TB: If you haven’t got a great product it’s all so transparent now. You used to be able to do the proof of concept almost as the last stage, but not now. At Salesforce.com we used to push the product into pilots as quickly as possible. 
 
BD: The most amazing thing about the Cloud is that technology has become abstracted. The emphasis has shifted onto product design and user experience. 
 
When you need to get funding from a VC, what’s the best way to pitch?

PL: If you go to pitch to an angel investor, it’s about having taken things as far as you can. You have to make your offering as credible as you can. An angel will invest more in the individual than the business but when you get to Series A funding you have to have something developed fair enough along for them to get their heads around it. 
 
DJ: There are analogies with being unemployed. If you’re serious about getting a job then you do your homework first. Different VCs are going to have different intersests so it’s up to you to do your homework on what’s going to be of most interest to each one. If you roll up and do the same pitch every time you won’t get the same result as you would if you pitch to a specific audience. 
 
TB: VCs will invest in companies with momentum and relevance.  How fast can you grow? What is the cost of customer acquisition? 
 
JG: Having an ecosystem helps. Do you have others who will co-sell to their customer base? Being part of a wider ecosystem increases your chances. We are on the Salesforce.com platform so we can hook into that. You need to have a good team as well. Who are they? How will you retain them?
 
BD: Never send a blind email. Find a way to network with the organisation, engage in a dialogue. Have a differentiated value proposition. The second layer to this is product and go-to-market strategy. 
 
Timing is everything.
 
BD: Get your product out there – iterate and innovate. 
 
DJ: If your first release isn’t embarrassingly awful then you took too long to get it out. Our first release was embarrassingly awful but what we did get was immediate feedback. Other firms can take 2-3 years getting all the bells and whistles built in and then by the time it comes out the customers don’t want it any more. They could have used all that time to get something out there and get the feedback.  
 
JG: Don’t spend years crafting a business plan. We’ve had about five Black Swan moments with people passing on, getting divorced, not having an internet connection for 2 months and so on. Don’t put all your eggs in one basket. Don’t spend three months pitching to one marquee client that may not come in.
 
What’s the hardest role to staff?
 
PL: Sales is the hardest one. People always complain about their sales structure. We had too many variables so we said we’re going to base commission on a share of revenue and if you don’t like it, move on.  Some did, but our cost of sales is now far more in line with revenue. 
 
DJ: Customer service and support. You’re supporting your own product so these guys need a lot of in-depth product knowledge. You need some really intensive training. 
 
JG: Product and technology people. The Chief Technology Officer will set the product vision but you need good product managers when you’re in execution mode. 
 
TB: Good user experience people and product management people. The translation from vision to what gets delivered is critical. Good product marketeers are hard to find. 
 

Do you ‘eat your own dogfood’ and use Cloud technologies?

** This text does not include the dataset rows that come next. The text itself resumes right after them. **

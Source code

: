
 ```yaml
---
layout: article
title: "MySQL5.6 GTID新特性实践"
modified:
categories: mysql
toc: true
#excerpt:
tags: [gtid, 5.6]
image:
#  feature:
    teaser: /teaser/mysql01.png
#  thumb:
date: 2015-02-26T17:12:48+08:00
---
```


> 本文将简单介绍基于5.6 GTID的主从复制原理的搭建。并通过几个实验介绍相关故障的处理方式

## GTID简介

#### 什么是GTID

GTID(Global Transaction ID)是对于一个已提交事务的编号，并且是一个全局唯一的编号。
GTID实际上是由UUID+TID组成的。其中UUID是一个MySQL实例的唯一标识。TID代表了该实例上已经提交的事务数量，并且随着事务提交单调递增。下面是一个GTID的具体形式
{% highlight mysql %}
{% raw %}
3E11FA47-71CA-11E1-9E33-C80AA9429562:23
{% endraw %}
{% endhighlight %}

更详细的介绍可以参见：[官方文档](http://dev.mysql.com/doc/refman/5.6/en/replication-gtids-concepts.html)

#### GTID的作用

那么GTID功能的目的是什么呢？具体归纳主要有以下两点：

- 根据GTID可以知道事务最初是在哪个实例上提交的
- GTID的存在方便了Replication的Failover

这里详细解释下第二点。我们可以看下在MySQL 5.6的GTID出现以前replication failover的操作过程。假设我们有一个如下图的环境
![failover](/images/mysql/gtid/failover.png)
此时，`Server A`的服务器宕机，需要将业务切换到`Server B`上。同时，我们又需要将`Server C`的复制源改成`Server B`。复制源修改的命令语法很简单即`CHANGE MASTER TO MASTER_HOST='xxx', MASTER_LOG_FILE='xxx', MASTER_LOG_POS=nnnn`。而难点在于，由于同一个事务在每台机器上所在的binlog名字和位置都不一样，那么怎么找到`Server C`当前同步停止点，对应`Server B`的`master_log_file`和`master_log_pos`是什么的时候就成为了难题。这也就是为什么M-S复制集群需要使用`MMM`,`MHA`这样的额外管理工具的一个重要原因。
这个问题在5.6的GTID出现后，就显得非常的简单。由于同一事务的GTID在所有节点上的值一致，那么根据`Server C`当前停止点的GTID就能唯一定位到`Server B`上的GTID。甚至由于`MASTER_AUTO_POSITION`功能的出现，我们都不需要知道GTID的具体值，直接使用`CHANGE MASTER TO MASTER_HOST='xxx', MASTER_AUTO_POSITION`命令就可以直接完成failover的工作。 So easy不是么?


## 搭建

TB: Apart from PowerPoint, pretty much everything else is in the Cloud. We haven’t moved our financials into the Cloud because you need to look at the value you’ll get from making that huge change. 
 
JL: We have PowerPoint and Excel not in the Cloud. We found moving to the Google Docs versions just not as quick as they should be. 
 
DJ: Everything is in the Cloud except for our Office suite. Google Docs just isn’t there yet. 
 
PL: We still have Office on premises. We could have used Office365 for non-power users.